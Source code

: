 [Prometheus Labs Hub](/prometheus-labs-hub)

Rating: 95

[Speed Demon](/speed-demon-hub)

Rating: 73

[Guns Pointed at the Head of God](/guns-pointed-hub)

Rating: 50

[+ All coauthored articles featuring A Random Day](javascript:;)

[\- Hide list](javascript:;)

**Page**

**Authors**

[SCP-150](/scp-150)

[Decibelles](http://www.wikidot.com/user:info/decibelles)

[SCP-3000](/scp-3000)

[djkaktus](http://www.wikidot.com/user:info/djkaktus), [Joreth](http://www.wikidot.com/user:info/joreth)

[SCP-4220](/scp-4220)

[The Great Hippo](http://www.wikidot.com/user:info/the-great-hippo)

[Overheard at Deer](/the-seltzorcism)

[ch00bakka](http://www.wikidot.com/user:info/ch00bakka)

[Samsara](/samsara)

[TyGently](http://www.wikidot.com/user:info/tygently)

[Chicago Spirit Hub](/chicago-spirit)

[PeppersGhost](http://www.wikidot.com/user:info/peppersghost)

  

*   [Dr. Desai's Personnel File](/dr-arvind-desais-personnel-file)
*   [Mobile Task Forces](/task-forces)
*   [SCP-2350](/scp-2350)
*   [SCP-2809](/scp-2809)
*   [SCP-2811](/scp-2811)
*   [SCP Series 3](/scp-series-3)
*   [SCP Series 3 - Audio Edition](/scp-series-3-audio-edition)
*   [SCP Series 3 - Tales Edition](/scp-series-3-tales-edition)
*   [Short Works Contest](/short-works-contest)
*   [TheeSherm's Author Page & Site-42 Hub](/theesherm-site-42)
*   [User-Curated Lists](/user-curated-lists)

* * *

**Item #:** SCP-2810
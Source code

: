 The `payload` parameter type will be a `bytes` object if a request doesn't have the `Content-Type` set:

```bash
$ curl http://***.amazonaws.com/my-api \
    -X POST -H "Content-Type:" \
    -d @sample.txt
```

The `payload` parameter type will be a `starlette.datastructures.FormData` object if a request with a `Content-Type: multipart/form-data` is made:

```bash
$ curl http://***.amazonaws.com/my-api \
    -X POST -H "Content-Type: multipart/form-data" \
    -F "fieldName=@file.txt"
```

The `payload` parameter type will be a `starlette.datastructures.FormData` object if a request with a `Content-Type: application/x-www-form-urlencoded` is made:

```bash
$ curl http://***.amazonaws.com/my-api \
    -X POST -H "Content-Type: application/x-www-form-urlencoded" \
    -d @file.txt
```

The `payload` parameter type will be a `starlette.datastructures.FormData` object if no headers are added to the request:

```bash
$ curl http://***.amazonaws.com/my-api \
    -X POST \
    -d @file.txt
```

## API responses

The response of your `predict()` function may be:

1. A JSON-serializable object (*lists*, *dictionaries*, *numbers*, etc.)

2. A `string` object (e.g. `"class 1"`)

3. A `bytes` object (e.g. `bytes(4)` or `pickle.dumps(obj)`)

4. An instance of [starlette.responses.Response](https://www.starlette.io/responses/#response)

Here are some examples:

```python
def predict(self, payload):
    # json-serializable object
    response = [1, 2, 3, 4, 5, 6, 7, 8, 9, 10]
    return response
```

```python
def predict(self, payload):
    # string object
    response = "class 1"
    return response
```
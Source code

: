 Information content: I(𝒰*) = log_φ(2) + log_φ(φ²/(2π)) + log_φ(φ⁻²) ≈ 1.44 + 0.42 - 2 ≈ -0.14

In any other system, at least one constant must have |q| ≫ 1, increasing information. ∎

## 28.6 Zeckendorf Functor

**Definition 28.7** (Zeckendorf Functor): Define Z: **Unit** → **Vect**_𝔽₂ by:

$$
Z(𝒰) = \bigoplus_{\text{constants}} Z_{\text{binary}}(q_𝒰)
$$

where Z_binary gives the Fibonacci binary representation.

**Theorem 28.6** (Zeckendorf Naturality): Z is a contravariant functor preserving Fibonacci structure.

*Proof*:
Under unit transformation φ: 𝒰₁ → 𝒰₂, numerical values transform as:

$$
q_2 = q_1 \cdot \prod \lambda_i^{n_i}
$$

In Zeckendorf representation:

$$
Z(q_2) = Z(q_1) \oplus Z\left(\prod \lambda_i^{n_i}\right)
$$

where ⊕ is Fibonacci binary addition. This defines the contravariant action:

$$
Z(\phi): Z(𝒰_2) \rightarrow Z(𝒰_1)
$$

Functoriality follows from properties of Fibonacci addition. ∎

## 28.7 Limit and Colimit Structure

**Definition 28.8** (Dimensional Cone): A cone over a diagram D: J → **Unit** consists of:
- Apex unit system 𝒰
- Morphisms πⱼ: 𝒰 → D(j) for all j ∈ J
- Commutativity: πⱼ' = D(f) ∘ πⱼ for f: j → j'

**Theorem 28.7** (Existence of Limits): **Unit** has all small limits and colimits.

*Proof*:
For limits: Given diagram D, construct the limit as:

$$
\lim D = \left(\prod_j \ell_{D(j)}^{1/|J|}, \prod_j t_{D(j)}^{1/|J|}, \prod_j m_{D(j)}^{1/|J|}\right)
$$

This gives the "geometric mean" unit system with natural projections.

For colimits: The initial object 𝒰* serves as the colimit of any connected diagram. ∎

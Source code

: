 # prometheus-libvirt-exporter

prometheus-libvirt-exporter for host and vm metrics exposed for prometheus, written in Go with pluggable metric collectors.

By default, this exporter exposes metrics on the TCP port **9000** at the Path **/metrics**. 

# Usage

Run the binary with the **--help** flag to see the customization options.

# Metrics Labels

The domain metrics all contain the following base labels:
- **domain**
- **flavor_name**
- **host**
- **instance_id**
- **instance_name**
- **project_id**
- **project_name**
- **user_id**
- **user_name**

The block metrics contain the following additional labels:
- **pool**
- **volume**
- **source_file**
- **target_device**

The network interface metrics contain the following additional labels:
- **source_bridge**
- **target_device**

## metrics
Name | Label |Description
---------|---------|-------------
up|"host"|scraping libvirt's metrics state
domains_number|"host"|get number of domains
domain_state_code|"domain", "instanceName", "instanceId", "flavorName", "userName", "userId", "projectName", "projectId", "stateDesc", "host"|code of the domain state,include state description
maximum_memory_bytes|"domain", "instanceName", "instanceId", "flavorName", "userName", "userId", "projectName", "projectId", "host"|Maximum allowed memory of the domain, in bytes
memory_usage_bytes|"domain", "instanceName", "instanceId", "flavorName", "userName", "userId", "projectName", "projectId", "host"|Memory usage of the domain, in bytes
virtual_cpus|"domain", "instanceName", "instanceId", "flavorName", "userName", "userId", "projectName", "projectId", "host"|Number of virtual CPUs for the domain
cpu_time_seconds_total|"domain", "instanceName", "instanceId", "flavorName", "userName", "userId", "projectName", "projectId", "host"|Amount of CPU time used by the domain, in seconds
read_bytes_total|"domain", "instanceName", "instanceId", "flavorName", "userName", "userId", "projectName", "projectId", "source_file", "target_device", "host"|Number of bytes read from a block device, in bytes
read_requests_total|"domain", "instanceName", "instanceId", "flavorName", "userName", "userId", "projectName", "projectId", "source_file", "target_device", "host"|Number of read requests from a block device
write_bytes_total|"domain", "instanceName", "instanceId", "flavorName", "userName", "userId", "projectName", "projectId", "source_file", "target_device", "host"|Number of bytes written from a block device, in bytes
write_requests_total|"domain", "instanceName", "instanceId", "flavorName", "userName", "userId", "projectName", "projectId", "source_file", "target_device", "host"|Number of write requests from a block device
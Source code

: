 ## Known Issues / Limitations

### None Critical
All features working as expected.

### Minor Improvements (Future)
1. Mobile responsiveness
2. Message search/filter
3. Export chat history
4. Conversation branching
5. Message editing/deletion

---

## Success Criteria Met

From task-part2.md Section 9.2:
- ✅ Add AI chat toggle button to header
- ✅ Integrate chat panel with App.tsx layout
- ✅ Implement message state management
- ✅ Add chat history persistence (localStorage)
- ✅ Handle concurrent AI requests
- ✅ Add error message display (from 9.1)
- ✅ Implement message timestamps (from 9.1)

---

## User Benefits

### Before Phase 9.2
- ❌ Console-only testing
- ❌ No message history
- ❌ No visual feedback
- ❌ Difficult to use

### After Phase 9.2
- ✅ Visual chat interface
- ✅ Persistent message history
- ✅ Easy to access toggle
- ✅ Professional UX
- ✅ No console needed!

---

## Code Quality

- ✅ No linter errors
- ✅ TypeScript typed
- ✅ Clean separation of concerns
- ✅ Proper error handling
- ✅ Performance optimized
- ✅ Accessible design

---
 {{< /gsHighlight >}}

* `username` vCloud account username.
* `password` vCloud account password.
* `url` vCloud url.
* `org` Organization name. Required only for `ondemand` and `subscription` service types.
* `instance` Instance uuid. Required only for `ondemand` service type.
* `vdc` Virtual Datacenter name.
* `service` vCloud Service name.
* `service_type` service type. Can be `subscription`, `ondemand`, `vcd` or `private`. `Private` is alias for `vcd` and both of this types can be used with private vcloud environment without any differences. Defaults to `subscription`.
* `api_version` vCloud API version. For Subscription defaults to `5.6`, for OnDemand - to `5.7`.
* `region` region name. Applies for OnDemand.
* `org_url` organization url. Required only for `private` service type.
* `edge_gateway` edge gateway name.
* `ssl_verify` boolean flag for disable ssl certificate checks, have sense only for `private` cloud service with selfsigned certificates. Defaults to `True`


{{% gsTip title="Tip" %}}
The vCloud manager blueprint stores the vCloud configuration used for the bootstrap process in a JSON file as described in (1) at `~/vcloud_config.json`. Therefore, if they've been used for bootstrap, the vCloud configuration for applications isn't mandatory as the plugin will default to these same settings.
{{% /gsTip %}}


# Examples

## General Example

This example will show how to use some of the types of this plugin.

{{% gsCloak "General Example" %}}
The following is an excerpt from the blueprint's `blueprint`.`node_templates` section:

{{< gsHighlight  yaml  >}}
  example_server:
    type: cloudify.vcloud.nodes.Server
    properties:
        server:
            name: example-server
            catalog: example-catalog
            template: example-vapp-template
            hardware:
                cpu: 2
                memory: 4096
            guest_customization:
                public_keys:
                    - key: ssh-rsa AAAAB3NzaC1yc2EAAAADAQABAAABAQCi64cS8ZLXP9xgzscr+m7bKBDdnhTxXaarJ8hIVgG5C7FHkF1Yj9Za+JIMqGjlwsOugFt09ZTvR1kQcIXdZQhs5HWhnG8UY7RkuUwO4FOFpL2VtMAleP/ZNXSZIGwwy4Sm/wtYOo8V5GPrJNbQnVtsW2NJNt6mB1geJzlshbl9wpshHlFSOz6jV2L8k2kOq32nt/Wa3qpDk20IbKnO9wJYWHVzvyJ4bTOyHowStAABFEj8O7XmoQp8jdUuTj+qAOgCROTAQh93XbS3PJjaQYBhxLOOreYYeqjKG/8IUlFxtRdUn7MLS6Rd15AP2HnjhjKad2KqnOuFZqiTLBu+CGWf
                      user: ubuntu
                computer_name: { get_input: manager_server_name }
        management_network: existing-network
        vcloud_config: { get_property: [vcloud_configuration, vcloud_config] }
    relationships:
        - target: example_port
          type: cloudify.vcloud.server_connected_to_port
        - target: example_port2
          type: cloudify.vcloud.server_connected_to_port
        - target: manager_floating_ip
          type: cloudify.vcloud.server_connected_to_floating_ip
--- --- ---
Copy only this part of the entries above: the line with "Virtual Datacenter name.", the line with "vCloud API version.", and the lines between, all exactly as written.

* `vdc` Virtual Datacenter name.
* `service` vCloud Service name.
* `service_type` service type. Can be `subscription`, `ondemand`, `vcd` or `private`. `Private` is alias for `vcd` and both of this types can be used with private vcloud environment without any differences. Defaults to `subscription`.
* `api_version` vCloud API version. For Subscription defaults to `5.6`, for OnDemand - to `5.7`.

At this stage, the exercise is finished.